Photo credit: Fred Dawson

Photo credit: Fred Dawson

In the most recent report published by Her Majesty’s Inspectorate of Constabulary (HMIC), Chief Inspector of Constabulary Tom Winsor stated that policing in Britain has been “damaged but is not broken”.

Recent controversies that have been brought to light have given impetus to the thought that the police are corrupt. The inquiry into the murder of Stephen Lawrence went so far as to suggest that the police was “institutionally racist”. It is apparent that public relations have at least been ‘damaged’ due to these incidents, but how reversible is this?

According to a recent survey taken by ComRes for ITV, only 18% of people disagreed with the statement that ‘coverups take place in the police force’.  

The HMIC references events like the Hillsborough report as one of those to have damaged relations. Clearly, such failures leave us feeling more and more as though the idea of coverups taking place is a realistic idea.

Hillsborough was an issue of overcrowding and delayed response time, but it was portrayed as a separate issue of football hooliganism, with estimates emerging that 50% of the victims’ reports had been altered in favour of the police.

Consequently, there is a strong notion that the police behave in a corrupt and particularly prejudiced manner; some police statements go so far as to claim that the “drunk” Liverpool fans pickpocketed the dead.

In fact, recent reports have suggested that a huge amount of fans were assisting the attempts to save lives. The prejudice on the part of the police was aimed at the working class as a means of covering up their own faults, through the implication that all fans are hooligans.

The HMIC report also cited the Stephen Lawrence case as having affected public relations. Whilst only 28% of white Britons agree with the statement that ethnic groups are unfairly stopped and searched, 57% of BME groups believe this to be the case.

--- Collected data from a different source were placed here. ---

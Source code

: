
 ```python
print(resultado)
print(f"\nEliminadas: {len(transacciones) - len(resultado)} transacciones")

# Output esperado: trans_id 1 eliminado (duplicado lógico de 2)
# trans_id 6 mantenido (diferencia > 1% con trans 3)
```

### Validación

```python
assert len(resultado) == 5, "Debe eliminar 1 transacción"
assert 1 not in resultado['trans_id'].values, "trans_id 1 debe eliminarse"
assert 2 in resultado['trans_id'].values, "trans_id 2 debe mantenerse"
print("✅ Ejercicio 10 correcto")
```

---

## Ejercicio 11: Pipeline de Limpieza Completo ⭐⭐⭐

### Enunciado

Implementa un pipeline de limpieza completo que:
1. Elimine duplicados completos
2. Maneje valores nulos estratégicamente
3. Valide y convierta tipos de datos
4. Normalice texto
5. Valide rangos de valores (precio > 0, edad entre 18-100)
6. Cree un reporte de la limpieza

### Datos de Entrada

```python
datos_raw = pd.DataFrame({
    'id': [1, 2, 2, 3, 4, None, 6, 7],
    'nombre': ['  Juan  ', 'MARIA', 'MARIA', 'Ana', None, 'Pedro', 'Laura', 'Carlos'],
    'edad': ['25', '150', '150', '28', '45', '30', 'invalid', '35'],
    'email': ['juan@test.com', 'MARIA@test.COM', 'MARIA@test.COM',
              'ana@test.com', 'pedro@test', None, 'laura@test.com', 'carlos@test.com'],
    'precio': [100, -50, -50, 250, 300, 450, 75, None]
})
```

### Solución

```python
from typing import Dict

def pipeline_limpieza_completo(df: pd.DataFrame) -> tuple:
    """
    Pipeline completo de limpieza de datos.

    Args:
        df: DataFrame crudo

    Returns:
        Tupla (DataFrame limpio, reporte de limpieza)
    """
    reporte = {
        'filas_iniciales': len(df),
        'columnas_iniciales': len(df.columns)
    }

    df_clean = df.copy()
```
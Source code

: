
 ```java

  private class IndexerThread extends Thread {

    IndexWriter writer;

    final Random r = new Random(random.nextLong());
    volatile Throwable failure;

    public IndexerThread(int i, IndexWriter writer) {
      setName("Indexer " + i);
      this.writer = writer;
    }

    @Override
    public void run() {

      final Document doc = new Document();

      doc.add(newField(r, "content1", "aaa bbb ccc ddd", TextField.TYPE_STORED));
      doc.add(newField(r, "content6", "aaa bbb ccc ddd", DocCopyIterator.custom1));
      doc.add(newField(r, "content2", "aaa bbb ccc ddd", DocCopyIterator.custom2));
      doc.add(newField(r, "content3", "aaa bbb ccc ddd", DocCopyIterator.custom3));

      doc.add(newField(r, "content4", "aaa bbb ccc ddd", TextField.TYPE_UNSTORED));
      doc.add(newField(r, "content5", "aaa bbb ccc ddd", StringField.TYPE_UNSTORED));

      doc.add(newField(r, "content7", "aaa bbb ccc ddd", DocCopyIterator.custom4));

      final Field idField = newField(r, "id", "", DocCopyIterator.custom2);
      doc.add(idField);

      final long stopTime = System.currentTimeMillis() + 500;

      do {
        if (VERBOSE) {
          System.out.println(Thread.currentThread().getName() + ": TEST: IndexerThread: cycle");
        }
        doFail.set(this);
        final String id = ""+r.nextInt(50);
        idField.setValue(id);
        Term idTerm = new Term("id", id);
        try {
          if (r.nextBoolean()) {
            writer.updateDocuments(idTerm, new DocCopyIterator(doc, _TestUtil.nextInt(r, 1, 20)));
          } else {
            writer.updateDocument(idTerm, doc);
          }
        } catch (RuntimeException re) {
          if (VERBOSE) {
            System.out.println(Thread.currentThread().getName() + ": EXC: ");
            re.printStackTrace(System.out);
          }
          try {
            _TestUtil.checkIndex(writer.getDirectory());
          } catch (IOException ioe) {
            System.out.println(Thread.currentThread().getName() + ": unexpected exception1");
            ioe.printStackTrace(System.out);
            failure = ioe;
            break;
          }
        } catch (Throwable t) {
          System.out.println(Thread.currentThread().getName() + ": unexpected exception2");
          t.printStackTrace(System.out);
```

The issues raised create difficulties as they go against what the police are meant to be: unbiased and a ‘friend to all’. Concerns surrounding how to make the police as non-political as possible are deep-rooted; they were not allowed the vote until 1855.

People clearly still feel as though the police are biased in nature, with incidents such as their behaviour during the miners’ strikes having heightened feelings of unfair policing. There were strikes on which the police were accused of “set[ting] the tone” by bringing riot vans and dogs to what were simple demonstrations.

Given that these people were allowed no pay and the government also stopped families of strikers claiming benefits, there is a realistic fear of animosity. Yet the police’s support of the government raises difficult questions about their duties in regards to their political alignment.

One memoir of a policeman stated “we were Maggie’s boys” but “we were supposed to be impartial”. It is apparent that it becomes difficult to assess the success of the police. They cannot be politically aligned, yet they are told that they have to handle issues such as riots in order to maintain the peace.

Surveys have also suggested that the idea of a ‘bobby on the beat’ is no longer comforting, because people associate the sight of a policeman with crime and anti-social behaviour, not the prevention of them.

As a result, it is evident that public relations with the police have been damaged. But for the police to police successfully, public consent and an atmosphere of mutual respect are essential. Perhaps there is a need to focus on community-centred policing, and for a repairing of the policeman’s image as the ‘Great British Bobby’. Whether or not this is possible is another question entirely.